Re: package description : cocot
Justin B Rye wrote:
> Description: terminal encoding converter
I suspect the focus on ssh is because Windows users don’t tend to
need such a converter for other applications.
To some users, TTY will mean “text telephone for the deaf”. For
such users, it would be easier to understand the word “terminal”
which is at least alluded to by the name of xterm, kterm,
gnome-terminal, and so on.
Once I was on a university machine with no UTF-8 locales set up (which
is the default in lenny, I think) and wanted to use ‘git log’;
unfortunately, the latter expects a UTF-8 terminal. luit couldn’t
help. If ‘aptitude search '~dluit'’ had noticed this program, maybe
that would have simplified my life a little.

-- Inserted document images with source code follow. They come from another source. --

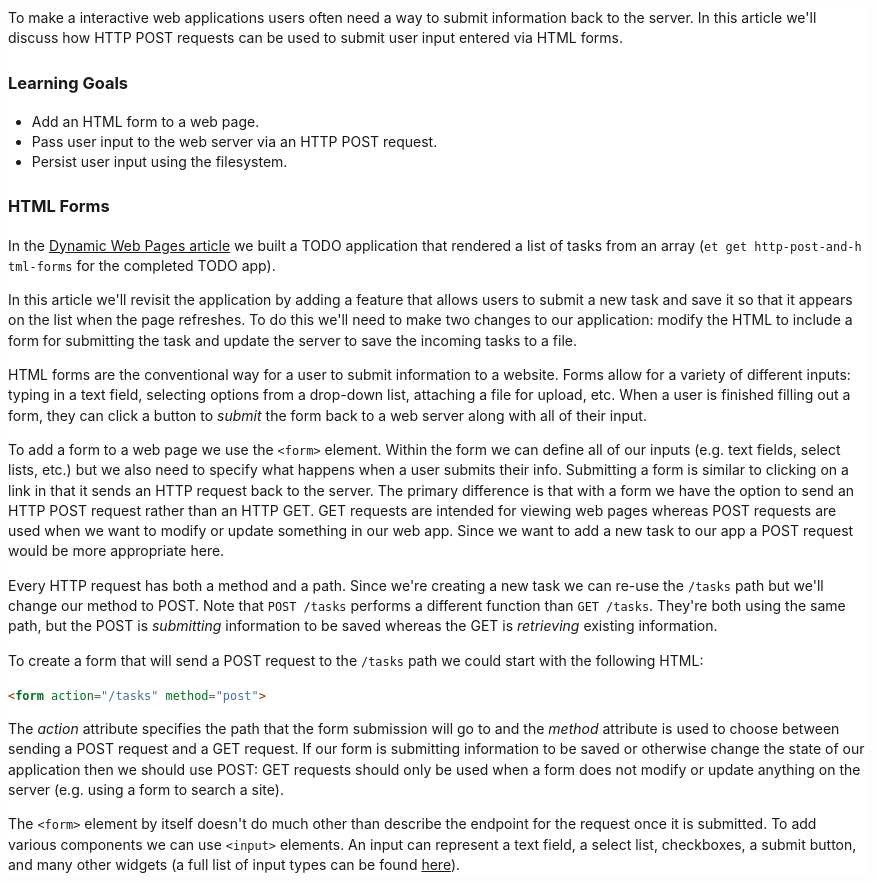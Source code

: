 To make a interactive web applications users often need a way to submit information back to the server. In this article we'll discuss how HTTP POST requests can be used to submit user input entered via HTML forms.

### Learning Goals

* Add an HTML form to a web page.
* Pass user input to the web server via an HTTP POST request.
* Persist user input using the filesystem.

### HTML Forms

In the [Dynamic Web Pages article](/lessons/dynamic-web-pages) we built a TODO application that rendered a list of tasks from an array (`et get http-post-and-html-forms` for the completed TODO app).

In this article we'll revisit the application by adding a feature that allows users to submit a new task and save it so that it appears on the list when the page refreshes. To do this we'll need to make two changes to our application: modify the HTML to include a form for submitting the task and update the server to save the incoming tasks to a file.

HTML forms are the conventional way for a user to submit information to a website. Forms allow for a variety of different inputs: typing in a text field, selecting options from a drop-down list, attaching a file for upload, etc. When a user is finished filling out a form, they can click a button to *submit* the form back to a web server along with all of their input.

To add a form to a web page we use the `<form>` element. Within the form we can define all of our inputs (e.g. text fields, select lists, etc.) but we also need to specify what happens when a user submits their info. Submitting a form is similar to clicking on a link in that it sends an HTTP request back to the server. The primary difference is that with a form we have the option to send an HTTP POST request rather than an HTTP GET. GET requests are intended for viewing web pages whereas POST requests are used when we want to modify or update something in our web app. Since we want to add a new task to our app a POST request would be more appropriate here.

Every HTTP request has both a method and a path. Since we're creating a new task we can re-use the `/tasks` path but we'll change our method to POST. Note that `POST /tasks` performs a different function than `GET /tasks`. They're both using the same path, but the POST is *submitting* information to be saved whereas the GET is *retrieving* existing information.

To create a form that will send a POST request to the `/tasks` path we could start with the following HTML:

```HTML
<form action="/tasks" method="post">
```

The *action* attribute specifies the path that the form submission will go to and the *method* attribute is used to choose between sending a POST request and a GET request. If our form is submitting information to be saved or otherwise change the state of our application then we should use POST: GET requests should only be used when a form does not modify or update anything on the server (e.g. using a form to search a site).

The `<form>` element by itself doesn't do much other than describe the endpoint for the request once it is submitted. To add various components we can use `<input>` elements. An input can represent a text field, a select list, checkboxes, a submit button, and many other widgets (a full list of input types can be found [here](https://developer.mozilla.org/en-US/docs/Web/HTML/Element/input#attr-type)).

Shamelessly adapting the beginning of the DESCRIPTION in luit(1):
This program is a filter that can be run between an arbitrary
application and a terminal. It will convert application output
from an encoding the application supports to the terminal's
encoding and convert terminal input to the encoding the application
supports. The name "cocot" is an abbreviation of "COde COnverter
Unlike luit from x11-tools, cocot does not respect requests by the
application to switch encodings. In general, when using a UTF-8
terminal, luit is probably a better choice. However, unlike luit,
cocot supports using an arbitrary encoding for the terminal as well
as the application.
cocot has special support for the EUC-JP, Shift_JIS, and CP932
encodings. Other conversions rely on the C library's iconv
If you use ssh to connect from accounts which use different encodings
on several machines, this package is what you need.